(Records for the task)

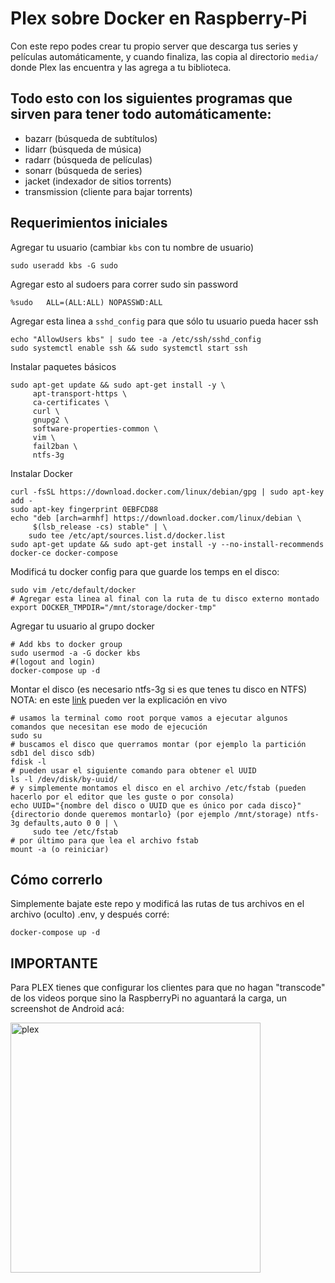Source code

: # Plex sobre Docker en Raspberry-Pi

Con este repo podes crear tu propio server que descarga tus series y películas automáticamente, y cuando finaliza, las copia al directorio `media/` donde Plex las encuentra y las agrega a tu biblioteca.

## Todo esto con los siguientes programas que sirven para tener todo automáticamente:

- bazarr (búsqueda de subtítulos)
- lidarr (búsqueda de música)
- radarr (búsqueda de películas)
- sonarr (búsqueda de series)
- jacket (indexador de sitios torrents)
- transmission (cliente para bajar torrents)

## Requerimientos iniciales

Agregar tu usuario (cambiar `kbs` con tu nombre de usuario)

```
sudo useradd kbs -G sudo
```

Agregar esto al sudoers para correr sudo sin password

```
%sudo   ALL=(ALL:ALL) NOPASSWD:ALL
```

Agregar esta linea a `sshd_config` para que sólo tu usuario pueda hacer ssh

```
echo "AllowUsers kbs" | sudo tee -a /etc/ssh/sshd_config
sudo systemctl enable ssh && sudo systemctl start ssh
```

Instalar paquetes básicos

```
sudo apt-get update && sudo apt-get install -y \
     apt-transport-https \
     ca-certificates \
     curl \
     gnupg2 \
     software-properties-common \
     vim \
     fail2ban \
     ntfs-3g
```

Instalar Docker

```
curl -fsSL https://download.docker.com/linux/debian/gpg | sudo apt-key add -
sudo apt-key fingerprint 0EBFCD88
echo "deb [arch=armhf] https://download.docker.com/linux/debian \
     $(lsb_release -cs) stable" | \
    sudo tee /etc/apt/sources.list.d/docker.list
sudo apt-get update && sudo apt-get install -y --no-install-recommends docker-ce docker-compose
```

Modificá tu docker config para que guarde los temps en el disco:

```
sudo vim /etc/default/docker
# Agregar esta linea al final con la ruta de tu disco externo montado
export DOCKER_TMPDIR="/mnt/storage/docker-tmp"
```

Agregar tu usuario al grupo docker 

```
# Add kbs to docker group
sudo usermod -a -G docker kbs
#(logout and login)
docker-compose up -d
```

Montar el disco (es necesario ntfs-3g si es que tenes tu disco en NTFS)
NOTA: en este [link](https://youtu.be/OYAnrmbpHeQ?t=5543) pueden ver la explicación en vivo

```
# usamos la terminal como root porque vamos a ejecutar algunos comandos que necesitan ese modo de ejecución
sudo su
# buscamos el disco que querramos montar (por ejemplo la partición sdb1 del disco sdb)
fdisk -l
# pueden usar el siguiente comando para obtener el UUID
ls -l /dev/disk/by-uuid/
# y simplemente montamos el disco en el archivo /etc/fstab (pueden hacerlo por el editor que les guste o por consola)
echo UUID="{nombre del disco o UUID que es único por cada disco}" {directorio donde queremos montarlo} (por ejemplo /mnt/storage) ntfs-3g defaults,auto 0 0 | \
     sudo tee /etc/fstab
# por último para que lea el archivo fstab
mount -a (o reiniciar)
```

## Cómo correrlo

Simplemente bajate este repo y modificá las rutas de tus archivos en el archivo (oculto) .env, y después corré:

`docker-compose up -d`

## IMPORTANTE

Para PLEX tienes que configurar los clientes para que no hagan "transcode" de los videos porque sino la RaspberryPi no aguantará la carga, un screenshot de Android acá:

<img src="https://i.imgur.com/F3kZ9Vh.png" alt="plex" width="400"/>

(Exercise details) Return each line of the preceding material in which "pueden" can be found.

(Solution for this task)
NOTA: en este [link](https://youtu.be/OYAnrmbpHeQ?t=5543) pueden ver la explicación en vivo
# pueden usar el siguiente comando para obtener el UUID
# y simplemente montamos el disco en el archivo /etc/fstab (pueden hacerlo por el editor que les guste o por consola)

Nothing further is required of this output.